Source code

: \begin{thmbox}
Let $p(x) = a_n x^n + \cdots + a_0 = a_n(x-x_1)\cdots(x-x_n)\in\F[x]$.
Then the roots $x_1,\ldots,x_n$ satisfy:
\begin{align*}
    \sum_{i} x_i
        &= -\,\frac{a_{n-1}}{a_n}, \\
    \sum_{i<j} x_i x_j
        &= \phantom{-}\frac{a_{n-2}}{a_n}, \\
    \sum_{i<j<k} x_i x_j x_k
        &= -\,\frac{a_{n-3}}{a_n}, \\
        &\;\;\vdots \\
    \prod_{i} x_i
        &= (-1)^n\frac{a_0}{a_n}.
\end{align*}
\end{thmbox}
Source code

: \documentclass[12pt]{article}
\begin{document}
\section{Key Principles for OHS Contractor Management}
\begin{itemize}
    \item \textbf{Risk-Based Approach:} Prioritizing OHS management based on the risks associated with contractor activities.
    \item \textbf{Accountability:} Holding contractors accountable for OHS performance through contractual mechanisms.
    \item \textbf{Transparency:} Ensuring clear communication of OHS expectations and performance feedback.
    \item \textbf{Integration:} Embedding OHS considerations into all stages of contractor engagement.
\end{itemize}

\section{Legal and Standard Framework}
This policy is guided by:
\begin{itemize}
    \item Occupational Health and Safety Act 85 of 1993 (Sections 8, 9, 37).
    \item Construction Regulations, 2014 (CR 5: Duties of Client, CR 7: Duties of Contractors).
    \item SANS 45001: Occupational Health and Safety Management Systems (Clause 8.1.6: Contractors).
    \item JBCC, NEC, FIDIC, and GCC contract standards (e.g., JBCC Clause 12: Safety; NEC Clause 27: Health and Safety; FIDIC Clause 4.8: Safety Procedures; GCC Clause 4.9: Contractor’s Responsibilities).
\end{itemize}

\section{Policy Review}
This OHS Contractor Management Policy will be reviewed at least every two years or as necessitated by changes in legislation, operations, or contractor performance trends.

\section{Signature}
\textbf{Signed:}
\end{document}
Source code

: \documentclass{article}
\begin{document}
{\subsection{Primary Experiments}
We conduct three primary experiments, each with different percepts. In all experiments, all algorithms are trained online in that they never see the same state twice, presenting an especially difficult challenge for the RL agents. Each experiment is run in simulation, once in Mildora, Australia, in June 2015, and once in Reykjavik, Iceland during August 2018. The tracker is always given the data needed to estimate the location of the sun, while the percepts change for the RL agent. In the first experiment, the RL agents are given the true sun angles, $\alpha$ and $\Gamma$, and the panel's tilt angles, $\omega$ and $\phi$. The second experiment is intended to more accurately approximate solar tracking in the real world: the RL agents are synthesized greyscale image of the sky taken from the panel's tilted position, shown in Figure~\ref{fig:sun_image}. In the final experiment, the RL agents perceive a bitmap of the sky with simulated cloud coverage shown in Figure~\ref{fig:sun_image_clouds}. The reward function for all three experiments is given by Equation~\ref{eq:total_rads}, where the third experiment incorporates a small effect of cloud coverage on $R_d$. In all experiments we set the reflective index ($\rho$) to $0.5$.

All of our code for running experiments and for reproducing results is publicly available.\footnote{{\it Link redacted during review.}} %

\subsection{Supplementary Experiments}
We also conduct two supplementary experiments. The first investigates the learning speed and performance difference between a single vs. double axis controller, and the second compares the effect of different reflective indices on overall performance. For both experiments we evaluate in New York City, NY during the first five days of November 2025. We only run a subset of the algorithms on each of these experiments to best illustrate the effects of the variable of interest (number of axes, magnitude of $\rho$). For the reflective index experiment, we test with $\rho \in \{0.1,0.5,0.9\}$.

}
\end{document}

● Problem to work on
Go through the listing above, and whenever a line holds the word "This", copy it.

● Task result
This policy is guided by:
This OHS Contractor Management Policy will be reviewed at least every two years or as necessitated by changes in legislation, operations, or contractor performance trends.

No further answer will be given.